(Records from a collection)
—————

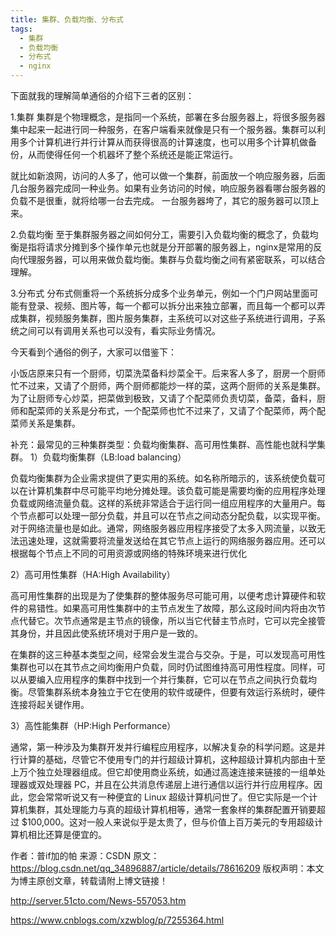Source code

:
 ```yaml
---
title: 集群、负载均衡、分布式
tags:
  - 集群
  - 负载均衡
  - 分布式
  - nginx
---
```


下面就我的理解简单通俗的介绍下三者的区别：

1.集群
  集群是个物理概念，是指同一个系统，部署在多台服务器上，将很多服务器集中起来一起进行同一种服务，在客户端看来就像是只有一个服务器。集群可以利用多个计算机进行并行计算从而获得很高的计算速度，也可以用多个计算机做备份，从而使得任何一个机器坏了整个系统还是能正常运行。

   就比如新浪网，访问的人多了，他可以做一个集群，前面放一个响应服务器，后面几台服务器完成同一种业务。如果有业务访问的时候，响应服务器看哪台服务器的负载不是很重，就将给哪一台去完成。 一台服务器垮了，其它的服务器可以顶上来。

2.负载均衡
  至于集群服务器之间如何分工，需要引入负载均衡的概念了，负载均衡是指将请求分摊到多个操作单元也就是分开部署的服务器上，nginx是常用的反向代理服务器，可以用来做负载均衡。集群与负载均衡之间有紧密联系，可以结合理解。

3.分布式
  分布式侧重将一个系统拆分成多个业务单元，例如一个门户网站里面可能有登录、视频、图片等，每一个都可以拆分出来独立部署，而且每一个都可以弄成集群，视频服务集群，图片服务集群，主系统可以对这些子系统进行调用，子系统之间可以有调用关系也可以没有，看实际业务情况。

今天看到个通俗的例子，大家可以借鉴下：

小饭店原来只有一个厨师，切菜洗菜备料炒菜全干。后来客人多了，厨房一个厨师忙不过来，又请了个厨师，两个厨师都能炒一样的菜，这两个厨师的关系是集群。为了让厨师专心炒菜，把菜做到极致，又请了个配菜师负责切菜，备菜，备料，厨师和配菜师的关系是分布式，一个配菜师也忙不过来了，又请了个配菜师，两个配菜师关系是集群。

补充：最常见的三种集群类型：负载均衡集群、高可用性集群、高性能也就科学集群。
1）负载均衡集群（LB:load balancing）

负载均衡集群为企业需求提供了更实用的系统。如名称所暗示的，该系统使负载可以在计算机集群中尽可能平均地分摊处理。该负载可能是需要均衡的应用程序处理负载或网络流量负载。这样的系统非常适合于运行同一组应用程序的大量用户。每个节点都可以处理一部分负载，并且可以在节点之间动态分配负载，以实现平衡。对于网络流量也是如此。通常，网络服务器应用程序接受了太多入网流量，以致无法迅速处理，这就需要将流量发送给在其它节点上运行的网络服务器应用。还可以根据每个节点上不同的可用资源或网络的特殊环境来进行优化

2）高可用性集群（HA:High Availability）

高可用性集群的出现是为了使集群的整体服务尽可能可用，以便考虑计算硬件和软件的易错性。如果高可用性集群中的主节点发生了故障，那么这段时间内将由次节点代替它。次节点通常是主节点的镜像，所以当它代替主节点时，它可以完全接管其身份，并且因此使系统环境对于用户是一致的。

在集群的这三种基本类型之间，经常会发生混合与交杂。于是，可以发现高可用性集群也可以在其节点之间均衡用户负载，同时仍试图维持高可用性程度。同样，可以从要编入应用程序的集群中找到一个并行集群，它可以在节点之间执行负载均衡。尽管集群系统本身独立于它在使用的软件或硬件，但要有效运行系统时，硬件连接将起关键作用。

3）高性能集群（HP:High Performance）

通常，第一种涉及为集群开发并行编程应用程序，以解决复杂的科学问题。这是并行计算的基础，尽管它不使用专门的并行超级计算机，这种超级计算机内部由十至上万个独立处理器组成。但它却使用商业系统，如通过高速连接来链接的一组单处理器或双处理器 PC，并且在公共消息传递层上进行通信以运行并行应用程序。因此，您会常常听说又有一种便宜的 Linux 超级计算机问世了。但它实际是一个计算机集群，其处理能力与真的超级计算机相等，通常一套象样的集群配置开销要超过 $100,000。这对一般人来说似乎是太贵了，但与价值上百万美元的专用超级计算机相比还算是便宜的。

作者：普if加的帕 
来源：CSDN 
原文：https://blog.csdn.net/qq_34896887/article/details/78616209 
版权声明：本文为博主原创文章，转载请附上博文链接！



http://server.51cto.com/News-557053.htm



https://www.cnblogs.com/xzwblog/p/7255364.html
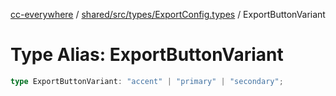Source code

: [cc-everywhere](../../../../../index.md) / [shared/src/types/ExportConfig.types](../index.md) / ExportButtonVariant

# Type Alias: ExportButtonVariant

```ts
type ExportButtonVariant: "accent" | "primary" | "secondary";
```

—————

Your instructions:
Return all the entries word for word, but omit any pictures they contain.

Result of the task:
Source code

:
 ```yaml
---
title: 集群、负载均衡、分布式
tags:
  - 集群
  - 负载均衡
  - 分布式
  - nginx
---
```


下面就我的理解简单通俗的介绍下三者的区别：

1.集群
  集群是个物理概念，是指同一个系统，部署在多台服务器上，将很多服务器集中起来一起进行同一种服务，在客户端看来就像是只有一个服务器。集群可以利用多个计算机进行并行计算从而获得很高的计算速度，也可以用多个计算机做备份，从而使得任何一个机器坏了整个系统还是能正常运行。

   就比如新浪网，访问的人多了，他可以做一个集群，前面放一个响应服务器，后面几台服务器完成同一种业务。如果有业务访问的时候，响应服务器看哪台服务器的负载不是很重，就将给哪一台去完成。 一台服务器垮了，其它的服务器可以顶上来。

2.负载均衡
  至于集群服务器之间如何分工，需要引入负载均衡的概念了，负载均衡是指将请求分摊到多个操作单元也就是分开部署的服务器上，nginx是常用的反向代理服务器，可以用来做负载均衡。集群与负载均衡之间有紧密联系，可以结合理解。

3.分布式
  分布式侧重将一个系统拆分成多个业务单元，例如一个门户网站里面可能有登录、视频、图片等，每一个都可以拆分出来独立部署，而且每一个都可以弄成集群，视频服务集群，图片服务集群，主系统可以对这些子系统进行调用，子系统之间可以有调用关系也可以没有，看实际业务情况。

今天看到个通俗的例子，大家可以借鉴下：

小饭店原来只有一个厨师，切菜洗菜备料炒菜全干。后来客人多了，厨房一个厨师忙不过来，又请了个厨师，两个厨师都能炒一样的菜，这两个厨师的关系是集群。为了让厨师专心炒菜，把菜做到极致，又请了个配菜师负责切菜，备菜，备料，厨师和配菜师的关系是分布式，一个配菜师也忙不过来了，又请了个配菜师，两个配菜师关系是集群。

补充：最常见的三种集群类型：负载均衡集群、高可用性集群、高性能也就科学集群。
1）负载均衡集群（LB:load balancing）

负载均衡集群为企业需求提供了更实用的系统。如名称所暗示的，该系统使负载可以在计算机集群中尽可能平均地分摊处理。该负载可能是需要均衡的应用程序处理负载或网络流量负载。这样的系统非常适合于运行同一组应用程序的大量用户。每个节点都可以处理一部分负载，并且可以在节点之间动态分配负载，以实现平衡。对于网络流量也是如此。通常，网络服务器应用程序接受了太多入网流量，以致无法迅速处理，这就需要将流量发送给在其它节点上运行的网络服务器应用。还可以根据每个节点上不同的可用资源或网络的特殊环境来进行优化

2）高可用性集群（HA:High Availability）

高可用性集群的出现是为了使集群的整体服务尽可能可用，以便考虑计算硬件和软件的易错性。如果高可用性集群中的主节点发生了故障，那么这段时间内将由次节点代替它。次节点通常是主节点的镜像，所以当它代替主节点时，它可以完全接管其身份，并且因此使系统环境对于用户是一致的。

在集群的这三种基本类型之间，经常会发生混合与交杂。于是，可以发现高可用性集群也可以在其节点之间均衡用户负载，同时仍试图维持高可用性程度。同样，可以从要编入应用程序的集群中找到一个并行集群，它可以在节点之间执行负载均衡。尽管集群系统本身独立于它在使用的软件或硬件，但要有效运行系统时，硬件连接将起关键作用。

3）高性能集群（HP:High Performance）

通常，第一种涉及为集群开发并行编程应用程序，以解决复杂的科学问题。这是并行计算的基础，尽管它不使用专门的并行超级计算机，这种超级计算机内部由十至上万个独立处理器组成。但它却使用商业系统，如通过高速连接来链接的一组单处理器或双处理器 PC，并且在公共消息传递层上进行通信以运行并行应用程序。因此，您会常常听说又有一种便宜的 Linux 超级计算机问世了。但它实际是一个计算机集群，其处理能力与真的超级计算机相等，通常一套象样的集群配置开销要超过 $100,000。这对一般人来说似乎是太贵了，但与价值上百万美元的专用超级计算机相比还算是便宜的。

作者：普if加的帕 
来源：CSDN 
原文：https://blog.csdn.net/qq_34896887/article/details/78616209 
版权声明：本文为博主原创文章，转载请附上博文链接！



http://server.51cto.com/News-557053.htm



https://www.cnblogs.com/xzwblog/p/7255364.html
Source code

: [cc-everywhere](../../../../../index.md) / [shared/src/types/ExportConfig.types](../index.md) / ExportButtonVariant

# Type Alias: ExportButtonVariant

```ts
type ExportButtonVariant: "accent" | "primary" | "secondary";
```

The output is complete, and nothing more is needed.